The Sexiest Words a Man Can Say

“I’ve Got This”. The sexiest words a man can say. Or are they?

It’s hard to be a man dating or in a relationship with a woman these days. I know, I know, “poor them”, right? But, hear me out. Women reading this, give my ideas a chance. Men, see if any of this resonates with you.

Sometimes it seems we women want it all from our men. We want strong protective men, who we can rely on to do all the things we COULD do ourselves, but would rather not. We often want them to take a leadership role, but not always. And we expect them to know which is which, without us telling them.

We want them to be sensitive to our feelings and listen to us, but not problem-solve for us, because that’s condescending. Right? We expect them to know what we mean by “I’m fine”, based on our tone of voice, like our girlfriends would. We like it when they do things like walk on the street-side of the sidewalk, hold doors, and handle small conflicts, but not when they do it “as if” we can’t take care of ourselves. It’s almost like the way they do these things matter more than the things they do, and what’s OK with us changes based on our mood and the context, and that’s what’s so confusing to guys.

They tell me they don’t know how to act, because they’re so often very willing to do what their woman wants them to, but still feel they get demerits for not “knowing” what it is. There’s a line from the movie The Break-Up, with Jennifer Aniston and Vince Vaughn, in which she says “I want you to want to do the dishes,” and he replies, “Who would want to do the dishes?”

And we women often operate with the idea that if we have to ask for it, it somehow counts less. So we drop hints, use tone of voice to indicate something isn’t really OK with us when we’re saying it is, use silence to indicate we’re unhappy but don’t say what we’re unhappy about…and then say “men are such idiots” when they don’t get it.

The thing is, men are just wired differently. They almost never talk about a problem unless they want an idea or solution. They pretty much always ask for exactly what they want. They realize that there are tasks that need to be done, and will do them to show their love. They want to be their woman’s soft place to land, and don’t understand why that’s such a problem for so many of us. “Soft place to land” can mean they’re empathetic and supportive, but they don’t try to fix things. They trust us to handle our own business, and want to watch us shine, and also want to be the safety net should we need one.

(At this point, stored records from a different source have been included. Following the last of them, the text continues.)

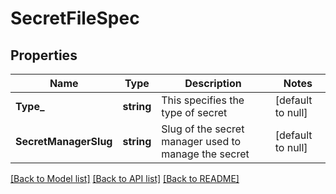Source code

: # SecretFileSpec

## Properties
Name | Type | Description | Notes
------------ | ------------- | ------------- | -------------
**Type_** | **string** | This specifies the type of secret | [default to null]
**SecretManagerSlug** | **string** | Slug of the secret manager used to manage the secret | [default to null]

[[Back to Model list]](../README.md#documentation-for-models) [[Back to API list]](../README.md#documentation-for-api-endpoints) [[Back to README]](../README.md)

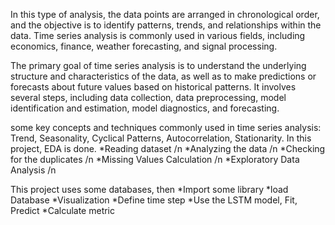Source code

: In this type of analysis, the data points are arranged in chronological order, and the objective is to identify patterns, trends,
and relationships within the data. Time series analysis is commonly used in various fields, including economics, finance, weather forecasting, and signal processing.

The primary goal of time series analysis is to understand the underlying structure and characteristics of the data, as well as to make predictions 
or forecasts about future values based on historical patterns. It involves several steps, including data collection, data preprocessing, model identification and estimation, 
model diagnostics, and forecasting.

some key concepts and techniques commonly used in time series analysis:
Trend, Seasonality, Cyclical Patterns, Autocorrelation, Stationarity.
In this project, EDA is done.
*Reading dataset /n
*Analyzing the data /n
*Checking for the duplicates /n
*Missing Values Calculation   /n
*Exploratory Data Analysis   /n


This project uses some databases, then
*Import some library
*load Database
*Visualization
*Define time step 
*Use the LSTM model, Fit, Predict
*Calculate metric

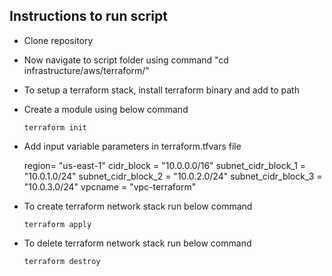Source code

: ## Instructions to run script

* Clone repository
* Now navigate to script folder using command "cd infrastructure/aws/terraform/"
* To setup a terraform stack, install terraform binary and add to path
* Create a module using below command

     `terraform init`

* Add input variable parameters in terraform.tfvars file

    region= "us-east-1"
    cidr_block          = "10.0.0.0/16"
    subnet_cidr_block_1 = "10.0.1.0/24"
    subnet_cidr_block_2 = "10.0.2.0/24"
    subnet_cidr_block_3 = "10.0.3.0/24"
    vpcname             = "vpc-terraform"

* To create terraform network stack run below command

    `terraform apply`
    
* To delete terraform network stack run below command
 
    `terraform destroy`
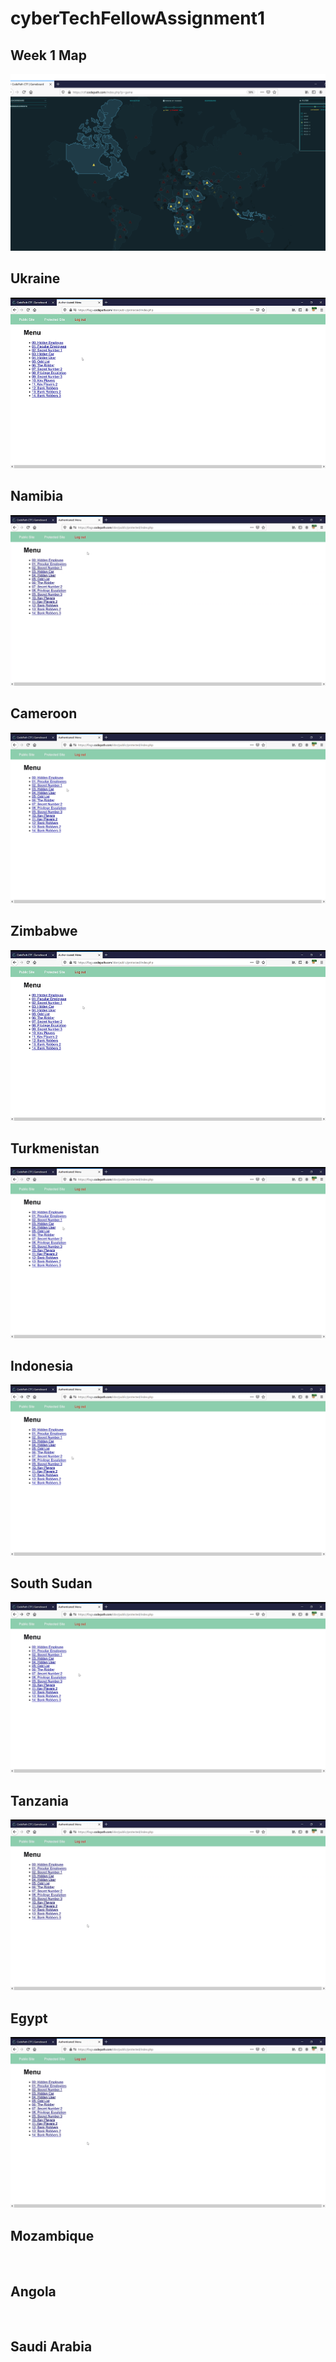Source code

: # cyberTechFellowAssignment1

## Week 1 Map
<img src='CTFWEEK1.png' title='week1' width='' alt='' />

## Ukraine 
<img src='Ukraine-HiddenEmployee.gif' title='Ukraine' width='' alt='' />


## Namibia
<img src='Secret1-Namibia.gif' title='Namibia' width='' alt='' />

## Cameroon
<img src='Cameroon-HiddenCar.gif' title='Cameroon' width='' alt='' />

## Zimbabwe
<img src='Zimbabwe-PeculiarEmployee.gif' title='Zimbabwe' width='' alt='' />

## Turkmenistan
<img src='HiddenUser-Turk.gif' title='Turkministan' width='' alt='' />


## Indonesia
<img src='Riddler-Indonesia.gif' title='Indonesia' width='' alt='' />


## South Sudan
<img src='SouthSudan-PrivEscal.gif' title='SouthSudan' width='' alt='' />

## Tanzania
<img src='KP1-Tanzania.gif' title='Egypt' width='' alt='' />

## Egypt
<img src='Kp2.gif' title='Egypt' width='' alt='' />


## Mozambique
<img src='BankRobbers1-Mozambique.gif' title='Mozambique' width='' alt='' />

## Angola
<img src='BankRobbers2-Angola.gif' title='Angola' width='' alt='' />

## Saudi Arabia
<img src='BankRobbers3-SaudiArabia.gif' title='SaudiArabia' width='' alt='' />
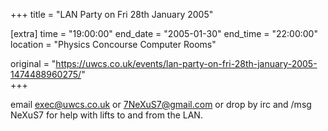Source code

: +++
title = "LAN Party on Fri 28th January 2005"

[extra]
time = "19:00:00"
end_date = "2005-01-30"
end_time = "22:00:00"
location = "Physics Concourse Computer Rooms"

original = "https://uwcs.co.uk/events/lan-party-on-fri-28th-january-2005-1474488960275/"    
+++

email exec@uwcs.co.uk or 7NeXuS7@gmail.com or drop by irc and /msg NeXuS7 for help with lifts to and from the LAN.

Men are more likely to show their love by actions than talk about it in words, but they like words coming back at them when we’re happy with what they’ve done. They grew up playing sports, being coached and cheered on, and that sticks with them into adulthood. Try doing that with your man, tell him what you want and appreciate when he gets it right, and see if that doesn’t change things for the better.